What to work on: Every record here must be set down once more, precisely as it reads.

■ ■ ■

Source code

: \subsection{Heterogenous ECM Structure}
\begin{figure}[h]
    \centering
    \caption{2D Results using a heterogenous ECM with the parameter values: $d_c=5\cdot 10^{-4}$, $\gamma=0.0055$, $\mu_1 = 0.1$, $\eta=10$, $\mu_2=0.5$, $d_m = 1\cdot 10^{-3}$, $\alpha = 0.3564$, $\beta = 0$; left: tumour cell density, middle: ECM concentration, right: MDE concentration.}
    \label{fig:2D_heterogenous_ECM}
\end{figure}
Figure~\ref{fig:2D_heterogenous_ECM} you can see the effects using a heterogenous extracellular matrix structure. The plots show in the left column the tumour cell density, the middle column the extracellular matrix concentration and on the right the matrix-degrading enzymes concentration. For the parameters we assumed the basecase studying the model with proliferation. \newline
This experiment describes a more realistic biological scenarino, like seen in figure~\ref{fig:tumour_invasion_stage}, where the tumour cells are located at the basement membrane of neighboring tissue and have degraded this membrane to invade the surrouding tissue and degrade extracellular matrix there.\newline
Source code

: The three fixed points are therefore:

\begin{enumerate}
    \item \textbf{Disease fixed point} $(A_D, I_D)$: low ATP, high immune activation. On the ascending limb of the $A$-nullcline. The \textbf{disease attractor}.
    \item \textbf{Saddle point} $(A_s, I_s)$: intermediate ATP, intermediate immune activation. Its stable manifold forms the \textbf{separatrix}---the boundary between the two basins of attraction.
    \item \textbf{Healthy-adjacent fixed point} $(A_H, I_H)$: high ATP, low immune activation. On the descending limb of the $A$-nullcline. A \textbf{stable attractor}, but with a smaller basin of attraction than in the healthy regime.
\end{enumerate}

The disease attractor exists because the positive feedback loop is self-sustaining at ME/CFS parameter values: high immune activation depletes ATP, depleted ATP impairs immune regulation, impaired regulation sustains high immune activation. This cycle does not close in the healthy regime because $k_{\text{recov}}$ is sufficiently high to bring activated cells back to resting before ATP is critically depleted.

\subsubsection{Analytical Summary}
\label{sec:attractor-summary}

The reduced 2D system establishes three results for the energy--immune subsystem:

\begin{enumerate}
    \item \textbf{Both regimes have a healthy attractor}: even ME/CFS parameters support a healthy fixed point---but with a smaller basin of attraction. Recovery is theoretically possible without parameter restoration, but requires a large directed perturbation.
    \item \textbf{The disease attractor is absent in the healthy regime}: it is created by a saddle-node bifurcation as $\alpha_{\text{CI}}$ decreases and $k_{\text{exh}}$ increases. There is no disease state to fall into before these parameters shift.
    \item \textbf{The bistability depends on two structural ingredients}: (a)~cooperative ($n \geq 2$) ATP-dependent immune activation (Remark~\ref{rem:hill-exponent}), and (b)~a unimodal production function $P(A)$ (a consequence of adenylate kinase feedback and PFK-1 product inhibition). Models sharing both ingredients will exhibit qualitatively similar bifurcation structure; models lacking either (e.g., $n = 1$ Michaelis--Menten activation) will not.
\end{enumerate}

■ ■ ■

Response box:
Source code

: \subsection{Heterogenous ECM Structure}
\begin{figure}[h]
    \centering
    \caption{2D Results using a heterogenous ECM with the parameter values: $d_c=5\cdot 10^{-4}$, $\gamma=0.0055$, $\mu_1 = 0.1$, $\eta=10$, $\mu_2=0.5$, $d_m = 1\cdot 10^{-3}$, $\alpha = 0.3564$, $\beta = 0$; left: tumour cell density, middle: ECM concentration, right: MDE concentration.}
    \label{fig:2D_heterogenous_ECM}
\end{figure}
Figure~\ref{fig:2D_heterogenous_ECM} you can see the effects using a heterogenous extracellular matrix structure. The plots show in the left column the tumour cell density, the middle column the extracellular matrix concentration and on the right the matrix-degrading enzymes concentration. For the parameters we assumed the basecase studying the model with proliferation. \newline
This experiment describes a more realistic biological scenarino, like seen in figure~\ref{fig:tumour_invasion_stage}, where the tumour cells are located at the basement membrane of neighboring tissue and have degraded this membrane to invade the surrouding tissue and degrade extracellular matrix there.\newline
Source code

: The three fixed points are therefore:

\begin{enumerate}
    \item \textbf{Disease fixed point} $(A_D, I_D)$: low ATP, high immune activation. On the ascending limb of the $A$-nullcline. The \textbf{disease attractor}.
    \item \textbf{Saddle point} $(A_s, I_s)$: intermediate ATP, intermediate immune activation. Its stable manifold forms the \textbf{separatrix}---the boundary between the two basins of attraction.
    \item \textbf{Healthy-adjacent fixed point} $(A_H, I_H)$: high ATP, low immune activation. On the descending limb of the $A$-nullcline. A \textbf{stable attractor}, but with a smaller basin of attraction than in the healthy regime.
\end{enumerate}

The disease attractor exists because the positive feedback loop is self-sustaining at ME/CFS parameter values: high immune activation depletes ATP, depleted ATP impairs immune regulation, impaired regulation sustains high immune activation. This cycle does not close in the healthy regime because $k_{\text{recov}}$ is sufficiently high to bring activated cells back to resting before ATP is critically depleted.

\subsubsection{Analytical Summary}
\label{sec:attractor-summary}

The reduced 2D system establishes three results for the energy--immune subsystem:

\begin{enumerate}
    \item \textbf{Both regimes have a healthy attractor}: even ME/CFS parameters support a healthy fixed point---but with a smaller basin of attraction. Recovery is theoretically possible without parameter restoration, but requires a large directed perturbation.
    \item \textbf{The disease attractor is absent in the healthy regime}: it is created by a saddle-node bifurcation as $\alpha_{\text{CI}}$ decreases and $k_{\text{exh}}$ increases. There is no disease state to fall into before these parameters shift.
    \item \textbf{The bistability depends on two structural ingredients}: (a)~cooperative ($n \geq 2$) ATP-dependent immune activation (Remark~\ref{rem:hill-exponent}), and (b)~a unimodal production function $P(A)$ (a consequence of adenylate kinase feedback and PFK-1 product inhibition). Models sharing both ingredients will exhibit qualitatively similar bifurcation structure; models lacking either (e.g., $n = 1$ Michaelis--Menten activation) will not.
\end{enumerate}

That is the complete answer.